Segment Open

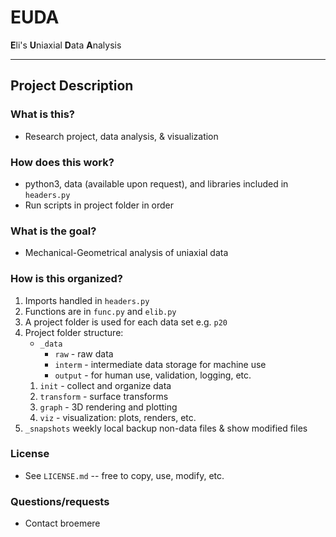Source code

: # EUDA

**E**li's **U**niaxial **D**ata **A**nalysis


---

## Project Description

### What is this?
* Research project, data analysis, & visualization


### How does this work?
* python3, data (available upon request), and libraries included in `headers.py`
* Run scripts in project folder in order


### What is the goal?
* Mechanical-Geometrical analysis of uniaxial data


### How is this organized?
1. Imports handled in `headers.py`
1. Functions are in `func.py` and `elib.py`
1. A project folder is used for each data set e.g. `p20`
1. Project folder structure:
    * `_data`
        * `raw` - raw data
        * `interm` - intermediate data storage for machine use
        * `output` - for human use, validation, logging, etc.
    1. `init` - collect and organize data
    1. `transform` - surface transforms
    1. `graph` - 3D rendering and plotting
    1. `viz` - visualization: plots, renders, etc.
1. `_snapshots` weekly local backup non-data files & show modified files
        
### License
* See `LICENSE.md` -- free to copy, use, modify, etc.

### Questions/requests
* Contact broemere
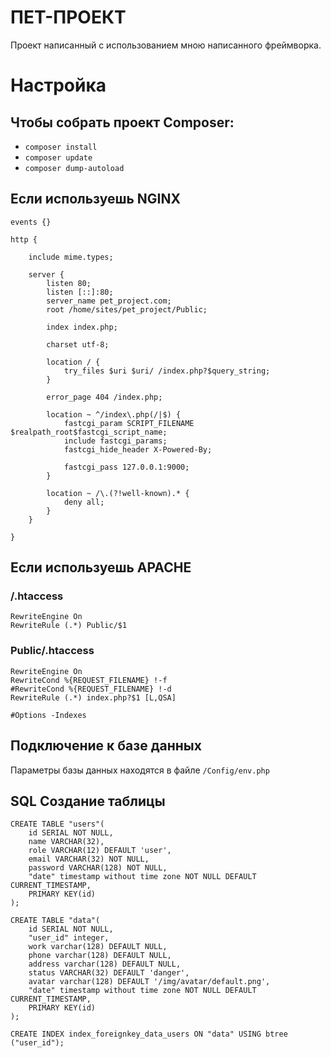 # ПЕТ-ПРОЕКТ

Проект написанный с использованием мною написанного фреймворка.

# Настройка

## Чтобы собрать проект Composer:

- `composer install`
- `composer update`
- `composer dump-autoload`

## Если используешь NGINX

    events {}

    http {

        include mime.types;
        
        server {
            listen 80;
            listen [::]:80;
            server_name pet_project.com;
            root /home/sites/pet_project/Public;
            
            index index.php;
        
            charset utf-8;
        
            location / {
                try_files $uri $uri/ /index.php?$query_string;
            }
        
            error_page 404 /index.php;
        
            location ~ ^/index\.php(/|$) {
                fastcgi_param SCRIPT_FILENAME $realpath_root$fastcgi_script_name;
                include fastcgi_params;
                fastcgi_hide_header X-Powered-By;
                
                fastcgi_pass 127.0.0.1:9000;
            }
        
            location ~ /\.(?!well-known).* {
                deny all;
            }
        }	
        
    }

## Если используешь APACHE

### /.htaccess
    RewriteEngine On
    RewriteRule (.*) Public/$1

### Public/.htaccess
    RewriteEngine On
    RewriteCond %{REQUEST_FILENAME} !-f
    #RewriteCond %{REQUEST_FILENAME} !-d
    RewriteRule (.*) index.php?$1 [L,QSA]

    #Options -Indexes

## Подключение к базе данных

Параметры базы данных находятся в файле `/Config/env.php`

## SQL Создание таблицы 
    CREATE TABLE "users"(
        id SERIAL NOT NULL,
        name VARCHAR(32),
        role VARCHAR(12) DEFAULT 'user',
        email VARCHAR(32) NOT NULL,
        password VARCHAR(128) NOT NULL,
        "date" timestamp without time zone NOT NULL DEFAULT CURRENT_TIMESTAMP,
        PRIMARY KEY(id)
    );

    CREATE TABLE "data"(
        id SERIAL NOT NULL,
        "user_id" integer,
        work varchar(128) DEFAULT NULL,
        phone varchar(128) DEFAULT NULL,
        address varchar(128) DEFAULT NULL,
        status VARCHAR(32) DEFAULT 'danger',
        avatar varchar(128) DEFAULT '/img/avatar/default.png',
        "date" timestamp without time zone NOT NULL DEFAULT CURRENT_TIMESTAMP,
        PRIMARY KEY(id)
    );

    CREATE INDEX index_foreignkey_data_users ON "data" USING btree ("user_id");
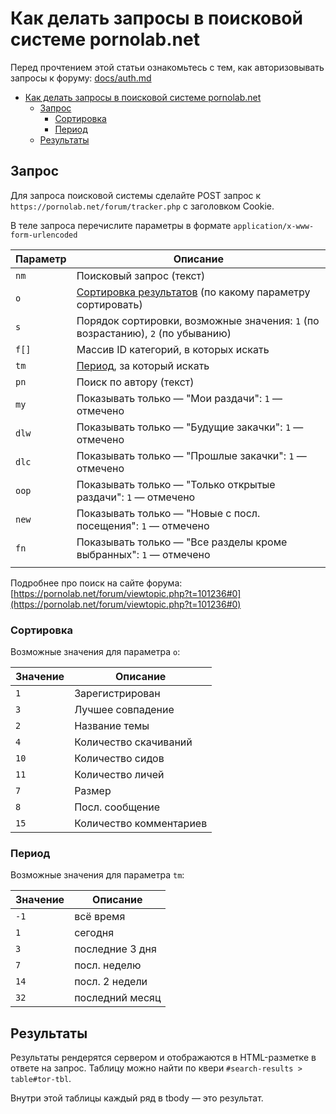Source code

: # Как делать запросы в поисковой системе pornolab.net

Перед прочтением этой статьи ознакомьтесь с тем, как авторизовывать запросы к форуму: [docs/auth.md](./auth.md)

- [Как делать запросы в поисковой системе pornolab.net](#как-делать-запросы-в-поисковой-системе-pornolabnet)
  - [Запрос](#запрос)
    - [Сортировка](#сортировка)
    - [Период](#период)
  - [Результаты](#результаты)

## Запрос

Для запроса поисковой системы сделайте POST запрос к `https://pornolab.net/forum/tracker.php` с заголовком Cookie.

В теле запроса перечислите параметры в формате `application/x-www-form-urlencoded`

| Параметр | Описание                                                                        |
| -------- | ------------------------------------------------------------------------------- |
| `nm`     | Поисковый запрос (текст)                                                        |
| `o`      | [Сортировка результатов](#сортировка) (по какому параметру сортировать)         |
| `s`      | Порядок сортировки, возможные значения: `1` (по возрастанию), `2` (по убыванию) |
| `f[]`    | Массив ID категорий, в которых искать                                           |
| `tm`     | [Период](#период), за который искать                                            |
| `pn`     | Поиск по автору (текст)                                                         |
| `my`     | Показывать только — "Мои раздачи": `1` — отмечено                               |
| `dlw`    | Показывать только — "Будущие закачки": `1` — отмечено                           |
| `dlc`    | Показывать только — "Прошлые закачки": `1` — отмечено                           |
| `oop`    | Показывать только — "Только открытые раздачи": `1` — отмечено                   |
| `new`    | Показывать только — "Новые с посл. посещения": `1` — отмечено                   |
| `fn`     | Показывать только — "Все разделы кроме выбранных": `1` — отмечено               |
|          |                                                                                 |

Подробнее про поиск на сайте форума: [https://pornolab.net/forum/viewtopic.php?t=101236#0](https://pornolab.net/forum/viewtopic.php?t=101236#0)

### Сортировка

Возможные значения для параметра `o`:

| Значение | Описание                |
| -------- | ----------------------- |
| `1`      | Зарегистрирован         |
| `3`      | Лучшее совпадение       |
| `2`      | Название темы           |
| `4`      | Количество скачиваний   |
| `10`     | Количество сидов        |
| `11`     | Количество личей        |
| `7`      | Размер                  |
| `8`      | Посл. сообщение         |
| `15`     | Количество комментариев |

### Период

Возможные значения для параметра `tm`:

| Значение | Описание        |
| -------- | --------------- |
| `-1`     | всё время       |
| `1`      | сегодня         |
| `3`      | последние 3 дня |
| `7`      | посл. неделю    |
| `14`     | посл. 2 недели  |
| `32`     | последний месяц |

## Результаты

Результаты рендерятся сервером и отображаются в HTML-разметке в ответе на запрос. Таблицу можно найти по квери `#search-results > table#tor-tbl`.

Внутри этой таблицы каждый ряд в tbody — это результат.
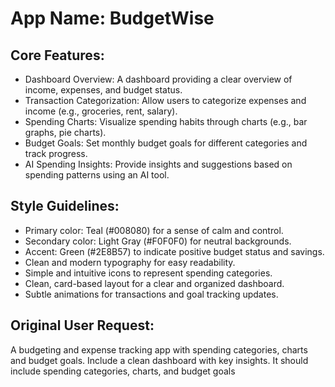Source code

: # **App Name**: BudgetWise

## Core Features:

- Dashboard Overview: A dashboard providing a clear overview of income, expenses, and budget status.
- Transaction Categorization: Allow users to categorize expenses and income (e.g., groceries, rent, salary).
- Spending Charts: Visualize spending habits through charts (e.g., bar graphs, pie charts).
- Budget Goals: Set monthly budget goals for different categories and track progress.
- AI Spending Insights: Provide insights and suggestions based on spending patterns using an AI tool.

## Style Guidelines:

- Primary color: Teal (#008080) for a sense of calm and control.
- Secondary color: Light Gray (#F0F0F0) for neutral backgrounds.
- Accent: Green (#2E8B57) to indicate positive budget status and savings.
- Clean and modern typography for easy readability.
- Simple and intuitive icons to represent spending categories.
- Clean, card-based layout for a clear and organized dashboard.
- Subtle animations for transactions and goal tracking updates.

## Original User Request:
A budgeting and expense tracking app with spending categories, charts and budget goals. Include a clean dashboard with key insights. It should include spending categories, charts, and budget goals
  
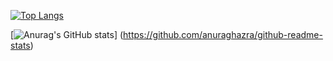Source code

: [![Top Langs](https://github-readme-stats.vercel.app/api/top-langs/?username=HI-0123&layout=compact
)](https://github.com/anuraghazra/github-readme-stats)

[![Anurag's GitHub stats](https://github-readme-stats.vercel.app/api?username=HI-0123)]
(https://github.com/anuraghazra/github-readme-stats)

Segment Closed

▶ _Your task_
When you repeat the data, keep every line exact and drop the images.

▶ _Result of this exercise_
Source code

: # EUDA

**E**li's **U**niaxial **D**ata **A**nalysis


---

## Project Description

### What is this?
* Research project, data analysis, & visualization


### How does this work?
* python3, data (available upon request), and libraries included in `headers.py`
* Run scripts in project folder in order


### What is the goal?
* Mechanical-Geometrical analysis of uniaxial data


### How is this organized?
1. Imports handled in `headers.py`
1. Functions are in `func.py` and `elib.py`
1. A project folder is used for each data set e.g. `p20`
1. Project folder structure:
    * `_data`
        * `raw` - raw data
        * `interm` - intermediate data storage for machine use
        * `output` - for human use, validation, logging, etc.
    1. `init` - collect and organize data
    1. `transform` - surface transforms
    1. `graph` - 3D rendering and plotting
    1. `viz` - visualization: plots, renders, etc.
1. `_snapshots` weekly local backup non-data files & show modified files
        
### License
* See `LICENSE.md` -- free to copy, use, modify, etc.

### Questions/requests
* Contact broemere
 # ПЕТ-ПРОЕКТ

Проект написанный с использованием мною написанного фреймворка.

# Настройка

## Чтобы собрать проект Composer:

- `composer install`
- `composer update`
- `composer dump-autoload`

## Если используешь NGINX

    events {}

    http {

        include mime.types;
        
        server {
            listen 80;
            listen [::]:80;
            server_name pet_project.com;
            root /home/sites/pet_project/Public;
            
            index index.php;
        
            charset utf-8;
        
            location / {
                try_files $uri $uri/ /index.php?$query_string;
            }
        
            error_page 404 /index.php;
        
            location ~ ^/index\.php(/|$) {
                fastcgi_param SCRIPT_FILENAME $realpath_root$fastcgi_script_name;
                include fastcgi_params;
                fastcgi_hide_header X-Powered-By;
                
                fastcgi_pass 127.0.0.1:9000;
            }
        
            location ~ /\.(?!well-known).* {
                deny all;
            }
        }	
        
    }

## Если используешь APACHE

### /.htaccess
    RewriteEngine On
    RewriteRule (.*) Public/$1

### Public/.htaccess
    RewriteEngine On
    RewriteCond %{REQUEST_FILENAME} !-f
    #RewriteCond %{REQUEST_FILENAME} !-d
    RewriteRule (.*) index.php?$1 [L,QSA]

    #Options -Indexes

## Подключение к базе данных

Параметры базы данных находятся в файле `/Config/env.php`

## SQL Создание таблицы 
    CREATE TABLE "users"(
        id SERIAL NOT NULL,
        name VARCHAR(32),
        role VARCHAR(12) DEFAULT 'user',
        email VARCHAR(32) NOT NULL,
        password VARCHAR(128) NOT NULL,
        "date" timestamp without time zone NOT NULL DEFAULT CURRENT_TIMESTAMP,
        PRIMARY KEY(id)
    );

    CREATE TABLE "data"(
        id SERIAL NOT NULL,
        "user_id" integer,
        work varchar(128) DEFAULT NULL,
        phone varchar(128) DEFAULT NULL,
        address varchar(128) DEFAULT NULL,
        status VARCHAR(32) DEFAULT 'danger',
        avatar varchar(128) DEFAULT '/img/avatar/default.png',
        "date" timestamp without time zone NOT NULL DEFAULT CURRENT_TIMESTAMP,
        PRIMARY KEY(id)
    );

    CREATE INDEX index_foreignkey_data_users ON "data" USING btree ("user_id");
Source code

: # Как делать запросы в поисковой системе pornolab.net

Перед прочтением этой статьи ознакомьтесь с тем, как авторизовывать запросы к форуму: [docs/auth.md](./auth.md)

- [Как делать запросы в поисковой системе pornolab.net](#как-делать-запросы-в-поисковой-системе-pornolabnet)
  - [Запрос](#запрос)
    - [Сортировка](#сортировка)
    - [Период](#период)
  - [Результаты](#результаты)

## Запрос

Для запроса поисковой системы сделайте POST запрос к `https://pornolab.net/forum/tracker.php` с заголовком Cookie.

В теле запроса перечислите параметры в формате `application/x-www-form-urlencoded`

| Параметр | Описание                                                                        |
| -------- | ------------------------------------------------------------------------------- |
| `nm`     | Поисковый запрос (текст)                                                        |
| `o`      | [Сортировка результатов](#сортировка) (по какому параметру сортировать)         |
| `s`      | Порядок сортировки, возможные значения: `1` (по возрастанию), `2` (по убыванию) |
| `f[]`    | Массив ID категорий, в которых искать                                           |
| `tm`     | [Период](#период), за который искать                                            |
| `pn`     | Поиск по автору (текст)                                                         |
| `my`     | Показывать только — "Мои раздачи": `1` — отмечено                               |
| `dlw`    | Показывать только — "Будущие закачки": `1` — отмечено                           |
| `dlc`    | Показывать только — "Прошлые закачки": `1` — отмечено                           |
| `oop`    | Показывать только — "Только открытые раздачи": `1` — отмечено                   |
| `new`    | Показывать только — "Новые с посл. посещения": `1` — отмечено                   |
| `fn`     | Показывать только — "Все разделы кроме выбранных": `1` — отмечено               |
|          |                                                                                 |

Подробнее про поиск на сайте форума: [https://pornolab.net/forum/viewtopic.php?t=101236#0](https://pornolab.net/forum/viewtopic.php?t=101236#0)

### Сортировка

Возможные значения для параметра `o`:

| Значение | Описание                |
| -------- | ----------------------- |
| `1`      | Зарегистрирован         |
| `3`      | Лучшее совпадение       |
| `2`      | Название темы           |
| `4`      | Количество скачиваний   |
| `10`     | Количество сидов        |
| `11`     | Количество личей        |
| `7`      | Размер                  |
| `8`      | Посл. сообщение         |
| `15`     | Количество комментариев |

### Период

Возможные значения для параметра `tm`:

| Значение | Описание        |
| -------- | --------------- |
| `-1`     | всё время       |
| `1`      | сегодня         |
| `3`      | последние 3 дня |
| `7`      | посл. неделю    |
| `14`     | посл. 2 недели  |
| `32`     | последний месяц |

## Результаты

Результаты рендерятся сервером и отображаются в HTML-разметке в ответе на запрос. Таблицу можно найти по квери `#search-results > table#tor-tbl`.

Внутри этой таблицы каждый ряд в tbody — это результат.
Source code

: # **App Name**: BudgetWise

## Core Features:

- Dashboard Overview: A dashboard providing a clear overview of income, expenses, and budget status.
- Transaction Categorization: Allow users to categorize expenses and income (e.g., groceries, rent, salary).
- Spending Charts: Visualize spending habits through charts (e.g., bar graphs, pie charts).
- Budget Goals: Set monthly budget goals for different categories and track progress.
- AI Spending Insights: Provide insights and suggestions based on spending patterns using an AI tool.

## Style Guidelines:

- Primary color: Teal (#008080) for a sense of calm and control.
- Secondary color: Light Gray (#F0F0F0) for neutral backgrounds.
- Accent: Green (#2E8B57) to indicate positive budget status and savings.
- Clean and modern typography for easy readability.
- Simple and intuitive icons to represent spending categories.
- Clean, card-based layout for a clear and organized dashboard.
- Subtle animations for transactions and goal tracking updates.

## Original User Request:
A budgeting and expense tracking app with spending categories, charts and budget goals. Include a clean dashboard with key insights. It should include spending categories, charts, and budget goals
  
Source code

: [![Top Langs](https://github-readme-stats.vercel.app/api/top-langs/?username=HI-0123&layout=compact
)](https://github.com/anuraghazra/github-readme-stats)

[![Anurag's GitHub stats](https://github-readme-stats.vercel.app/api?username=HI-0123)]
(https://github.com/anuraghazra/github-readme-stats)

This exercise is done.